I was born in Vancouver but grew up in the suburbs, so it was years before I started to really discover the city. I keep finding neighbourhoods and perspectives I didn't know existed. Those out of the way corners that no one ever considered photographing are what I live for.
I learned photography by doing a lot of it. I think that's the best way to learn any craft, rather than being shown the "right" way to do it. It can take longer but you end up with something that belongs to you, and reveals something about the way you think, or feel.
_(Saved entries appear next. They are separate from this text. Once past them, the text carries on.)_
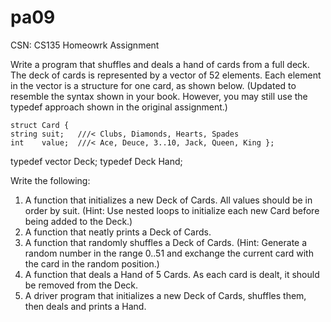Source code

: # pa09
CSN: CS135 Homeowrk Assignment

Write	a	program	that	shuffles	and	deals	a	hand	of	cards	from	a	full	deck.	The	deck	of	cards	is	represented	by	a	vector	of	52	elements.	Each	element	in	the	vector	is	a	structure	for	one	card,	as	shown	below.	(Updated	to	resemble	the	syntax shown	in	your	book.	However,	you	may	still	use	the	typedef	approach	shown	in	the	original	assignment.)	

	struct Card {        
    string suit;   ///< Clubs, Diamonds, Hearts, Spades         
    int    value;  ///< Ace, Deuce, 3..10, Jack, Queen, King }; 
 
 typedef vector<Card> Deck; 
 typedef Deck Hand; 
 
Write	the	following:	
  1. A	function	that	initializes	a	new	Deck	of	Cards.	All	values	should	be	in	order	by	suit.	(Hint:	Use	nested	loops	to	initialize	each	new	Card	before	being	added	to	the	Deck.)	
  2. A	function	that	neatly	prints	a	Deck	of	Cards.	
  3. A	function	that	randomly	shuffles	a	Deck	of	Cards.	(Hint:	Generate	a	random	number	in	the	range	0..51	and	exchange	the	current	card	with	the	card	in	the	random	position.)	
  4. A	function	that	deals	a	Hand	of 5	Cards.	As	each	card	is	dealt,	it	should	be	removed	from	the	Deck.	
  5. A	driver	program	that	initializes	a	new	Deck	of	Cards,	shuffles	them,	then	deals	and	prints	a	Hand.	
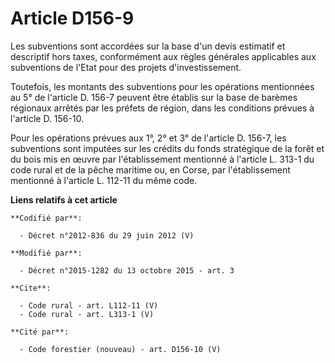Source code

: # Article D156-9

Les subventions sont accordées sur la base d'un devis estimatif et descriptif hors taxes, conformément aux règles générales
applicables aux subventions de l'Etat pour des projets d'investissement. 

Toutefois, les montants des subventions pour les opérations mentionnées au 5° de l'article D. 156-7 peuvent être établis sur
la base de barèmes régionaux arrêtés par les préfets de région, dans les conditions prévues à l'article D. 156-10. 

Pour les opérations prévues aux 1°, 2° et 3° de l'article D. 156-7, les subventions sont imputées sur les crédits du fonds
stratégique de la forêt et du bois mis en œuvre par l'établissement mentionné à l'article L. 313-1 du code rural et de la
pêche maritime ou, en Corse, par l'établissement mentionné à l'article L. 112-11 du même code.

**Liens relatifs à cet article**

	**Codifié par**:

	  - Décret n°2012-836 du 29 juin 2012 (V)

	**Modifié par**:

	  - Décret n°2015-1282 du 13 octobre 2015 - art. 3

	**Cite**:

	  - Code rural - art. L112-11 (V)
	  - Code rural - art. L313-1 (V)

	**Cité par**:

	  - Code forestier (nouveau) - art. D156-10 (V)
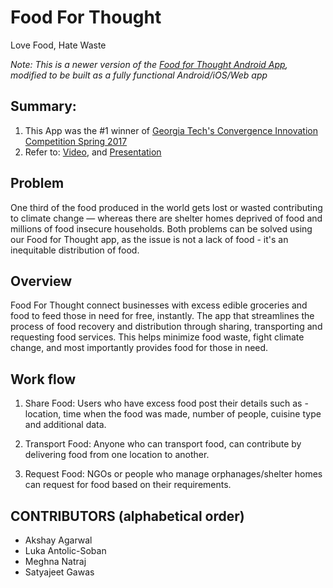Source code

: # Food For Thought
Love Food, Hate Waste

*Note: This is a newer version of the [Food for Thought Android App](https://github.com/MeghnaNatraj/food-for-thought-web-app), modified to be built as a fully functional Android/iOS/Web app*

## Summary:

1. This App was the #1 winner of [Georgia Tech's Convergence Innovation Competition Spring 2017](https://research.gatech.edu/ipat/cic/spring-2017)
2. Refer to: [Video](https://youtu.be/mftgRBu0Szc), and [Presentation](https://docs.google.com/presentation/d/1rpllEmf-GpftYP1EQE9lSo4GahJiYjlZ2yKIz9j1qPU/edit?usp=sharing)

## Problem 

One third of the food produced in the world gets lost or wasted contributing to climate change — whereas there are shelter homes deprived of food and millions of food insecure households. Both problems can be solved using our Food for Thought app, as the issue is not a lack of food - it's an inequitable distribution of food.

## Overview

Food For Thought connect businesses with excess edible groceries and food to feed those in need for free, instantly. The app that streamlines the process of food recovery and distribution through sharing, transporting and requesting food services. This helps minimize food waste, fight climate change, and most importantly provides food for those in need.

## Work flow

1. Share Food: Users who have excess food post their details such as - location, time when the food was made, number of people, cuisine type and additional data.

2. Transport Food: Anyone who can transport food, can contribute by delivering food from one location to another.

3. Request Food: NGOs or people who manage orphanages/shelter homes can request for food based on their requirements. 

## CONTRIBUTORS (alphabetical order)

* Akshay Agarwal
* Luka Antolic-Soban
* Meghna Natraj
* Satyajeet Gawas
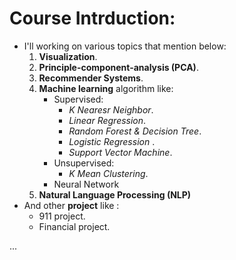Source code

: # Course Intrduction:
* I'll working on various topics that mention below:
  1. **Visualization**.
  2. **Principle-component-analysis (PCA)**.
  3. **Recommender Systems**.
  4. **Machine learning** algorithm like:
     * Supervised:
       - *K Nearesr Neighbor*.
       - *Linear Regression*.
       - *Random Forest & Decision Tree*.
       - *Logistic Regression* .
       - *Support Vector Machine*.
      * Unsupervised:
        - *K Mean Clustering*.
      * Neural Network
   5. **Natural Language Processing (NLP)**
* And other **project** like :
  - 911 project.
  - Financial project.
    
 ...
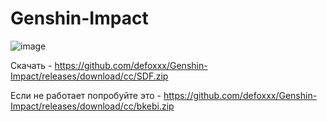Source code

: # Genshin-Impact


![image](https://user-images.githubusercontent.com/53594431/233050527-4a2fd093-b320-431e-82e0-c8cf04535c5f.png)


Скачать - https://github.com/defoxxx/Genshin-Impact/releases/download/cc/SDF.zip



Если не работает попробуйте это - https://github.com/defoxxx/Genshin-Impact/releases/download/cc/bkebi.zip
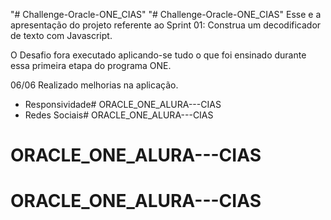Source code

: "# Challenge-Oracle-ONE_CIAS" 
"# Challenge-Oracle-ONE_CIAS" 
Esse e a apresentação do projeto referente ao Sprint 01: Construa um decodificador de texto com Javascript.

O Desafio fora executado aplicando-se tudo o que foi ensinado durante essa primeira etapa do programa ONE.

06/06
Realizado melhorias na aplicação.
- Responsividade# ORACLE_ONE_ALURA---CIAS
- Redes Sociais# ORACLE_ONE_ALURA---CIAS
# ORACLE_ONE_ALURA---CIAS
# ORACLE_ONE_ALURA---CIAS
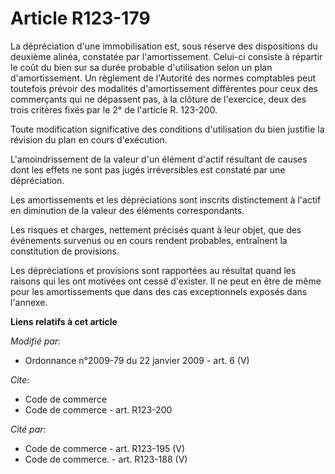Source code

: # Article R123-179

La dépréciation d'une immobilisation est, sous réserve des dispositions du deuxième alinéa, constatée par l'amortissement.
Celui-ci consiste à répartir le coût du bien sur sa durée probable d'utilisation selon un plan d'amortissement. Un règlement
de l'Autorité des normes comptables peut toutefois prévoir des modalités d'amortissement différentes pour ceux des
commerçants qui ne dépassent pas, à la clôture de l'exercice, deux des trois critères fixés par le 2° de l'article R.
123-200. 

Toute modification significative des conditions d'utilisation du bien justifie la révision du plan en cours d'exécution.

L'amoindrissement de la valeur d'un élément d'actif résultant de causes dont les effets ne sont pas jugés irréversibles est
constaté par une dépréciation. 

Les amortissements et les dépréciations sont inscrits distinctement à l'actif en diminution de la valeur des éléments
correspondants. 

Les risques et charges, nettement précisés quant à leur objet, que des événements survenus ou en cours rendent probables,
entraînent la constitution de provisions. 

Les dépréciations et provisions sont rapportées au résultat quand les raisons qui les ont motivées ont cessé d'exister. Il ne
peut en être de même pour les amortissements que dans des cas exceptionnels exposés dans l'annexe.

**Liens relatifs à cet article**

_Modifié par_:

  - Ordonnance n°2009-79 du 22 janvier 2009 - art. 6 (V)

_Cite_:

  - Code de commerce
  - Code de commerce - art. R123-200

_Cité par_:

  - Code de commerce - art. R123-195 (V)
  - Code de commerce. - art. R123-188 (V)
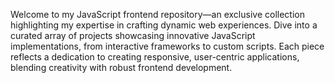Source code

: Welcome to my JavaScript frontend repository—an exclusive collection highlighting my expertise in crafting dynamic web experiences. Dive into a curated array of projects showcasing innovative JavaScript implementations, from interactive frameworks to custom scripts. Each piece reflects a dedication to creating responsive, user-centric applications, blending creativity with robust frontend development.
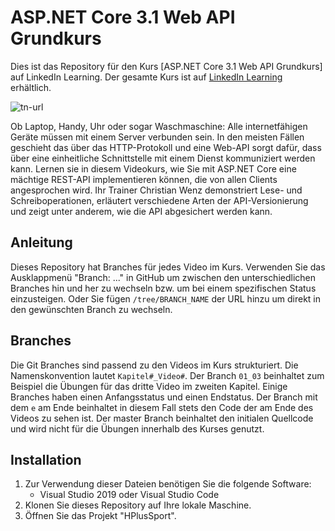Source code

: # ASP.NET Core 3.1 Web API Grundkurs
Dies ist das Repository für den Kurs [ASP.NET Core 3.1 Web API Grundkurs] auf LinkedIn Learning. Der gesamte Kurs ist auf [LinkedIn Learning][course-url] erhältlich.

![tn-url]

Ob Laptop, Handy, Uhr oder sogar Waschmaschine: Alle internetfähigen Geräte müssen mit einem Server verbunden sein. In den meisten Fällen geschieht das über das HTTP-Protokoll und eine Web-API sorgt dafür, dass über eine einheitliche Schnittstelle mit einem Dienst kommuniziert werden kann. Lernen sie in diesem Videokurs, wie Sie mit ASP.NET Core eine mächtige REST-API implementieren können, die von allen Clients angesprochen wird. Ihr Trainer Christian Wenz demonstriert Lese- und Schreiboperationen, erläutert verschiedene Arten der API-Versionierung und zeigt unter anderem, wie die API abgesichert werden kann.

## Anleitung
Dieses Repository hat Branches für jedes Video im Kurs. Verwenden Sie das Ausklappmenü "Branch: ..." in GitHub um zwischen den unterschiedlichen Branches hin und her zu wechseln bzw. um bei einem spezifischen Status einzusteigen. Oder Sie fügen `/tree/BRANCH_NAME` der URL hinzu um direkt in den gewünschten Branch zu wechseln.

## Branches
Die Git Branches sind passend zu den Videos im Kurs strukturiert. Die Namenskonvention lautet `Kapitel#_Video#`. Der Branch `01_03` beinhaltet zum Beispiel die Übungen für das dritte Video im zweiten Kapitel. Einige Branches haben einen Anfangsstatus und einen Endstatus. Der Branch mit dem `e` am Ende beinhaltet in diesem Fall stets den Code der am Ende des Videos zu sehen ist. Der master Branch beinhaltet den initialen Quellcode und wird nicht für die Übungen innerhalb des Kurses genutzt.

## Installation
1. Zur Verwendung dieser Dateien benötigen Sie die folgende Software:
	- Visual Studio 2019 oder Visual Studio Code
2. Klonen Sie dieses Repository auf Ihre lokale Maschine. 
3. Öffnen Sie das Projekt "HPlusSport".

[course-url]: https://www.linkedin.com/learning/asp-dot-net-core-3-1-web-api-grundkurs
[tn-url]: https://media-exp1.licdn.com/dms/image/C4E0DAQG38dtG16Ic8Q/learning-public-crop_675_1200/0/1591178532440?e=1646964000&v=beta&t=rBjFkKacZHBMlurjez2ThbKLsvA7ldsnnZaBFORugAg

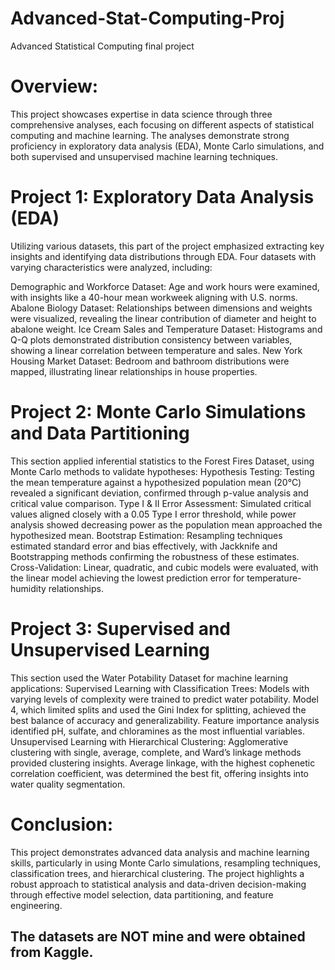 # Advanced-Stat-Computing-Proj
Advanced Statistical Computing final project
# Overview:
This project showcases expertise in data science through three comprehensive analyses, each focusing on different aspects of statistical computing and machine learning. The analyses demonstrate strong proficiency in exploratory data analysis (EDA), Monte Carlo simulations, and both supervised and unsupervised machine learning techniques.

# Project 1: Exploratory Data Analysis (EDA)
Utilizing various datasets, this part of the project emphasized extracting key insights and identifying data distributions through EDA. Four datasets with varying characteristics were analyzed, including:

Demographic and Workforce Dataset: Age and work hours were examined, with insights like a 40-hour mean workweek aligning with U.S. norms.
Abalone Biology Dataset: Relationships between dimensions and weights were visualized, revealing the linear contribution of diameter and height to abalone weight.
Ice Cream Sales and Temperature Dataset: Histograms and Q-Q plots demonstrated distribution consistency between variables, showing a linear correlation between temperature and sales.
New York Housing Market Dataset: Bedroom and bathroom distributions were mapped, illustrating linear relationships in house properties.

# Project 2: Monte Carlo Simulations and Data Partitioning
This section applied inferential statistics to the Forest Fires Dataset, using Monte Carlo methods to validate hypotheses:
Hypothesis Testing: Testing the mean temperature against a hypothesized population mean (20°C) revealed a significant deviation, confirmed through p-value analysis and critical value comparison.
Type I & II Error Assessment: Simulated critical values aligned closely with a 0.05 Type I error threshold, while power analysis showed decreasing power as the population mean approached the hypothesized mean.
Bootstrap Estimation: Resampling techniques estimated standard error and bias effectively, with Jackknife and Bootstrapping methods confirming the robustness of these estimates.
Cross-Validation: Linear, quadratic, and cubic models were evaluated, with the linear model achieving the lowest prediction error for temperature-humidity relationships.

# Project 3: Supervised and Unsupervised Learning
This section used the Water Potability Dataset for machine learning applications:
Supervised Learning with Classification Trees: Models with varying levels of complexity were trained to predict water potability. Model 4, which limited splits and used the Gini Index for splitting, achieved the best balance of accuracy and generalizability. Feature importance analysis identified pH, sulfate, and chloramines as the most influential variables.
Unsupervised Learning with Hierarchical Clustering: Agglomerative clustering with single, average, complete, and Ward’s linkage methods provided clustering insights. Average linkage, with the highest cophenetic correlation coefficient, was determined the best fit, offering insights into water quality segmentation.

# Conclusion:
This project demonstrates advanced data analysis and machine learning skills, particularly in using Monte Carlo simulations, resampling techniques, classification trees, and hierarchical clustering. The project highlights a robust approach to statistical analysis and data-driven decision-making through effective model selection, data partitioning, and feature engineering.

## The datasets are NOT mine and were obtained from Kaggle.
My work is a reflection of what interests me. Often it's something pretty abstract. I like the unpredictable things that light can do; I like compressing a long period of time into one image; I like the rush of capturing a fleeting moment when sunlight was falling just right. Above all I want to create images that feed your eyes and hopefully end up on your wall!
“Perhaps the only difference between me and other people is that I've always demanded more from the sunset; more spectacular colours when the sun hits the horizon.” - Lars von Trier
Do photographers have to show things exactly as they are or are they as free as other visual artists to reimagine reality? The invention of the camera freed painting from having to record how things looked. This gave artists the freedom to create styles like impressionism and cubism. Today, because of smartphones, almost everyone has a camera at hand all the time. So now photography itself has more freedom, since anyone can capture how something actually looks.
In my work, I demand more from the sunset. I combine images taken from different parts of the day - from the exact same spot - to create a heightened reality. I also combine short and long exposures, so I can freeze a flock of birds while allowing rippling water to smooth out and reflect the sky like glass. But the first step is to study the sky, see what’s developing and predict what the clouds will do, so I can squeeze every drop out of a beautiful Vancouver evening.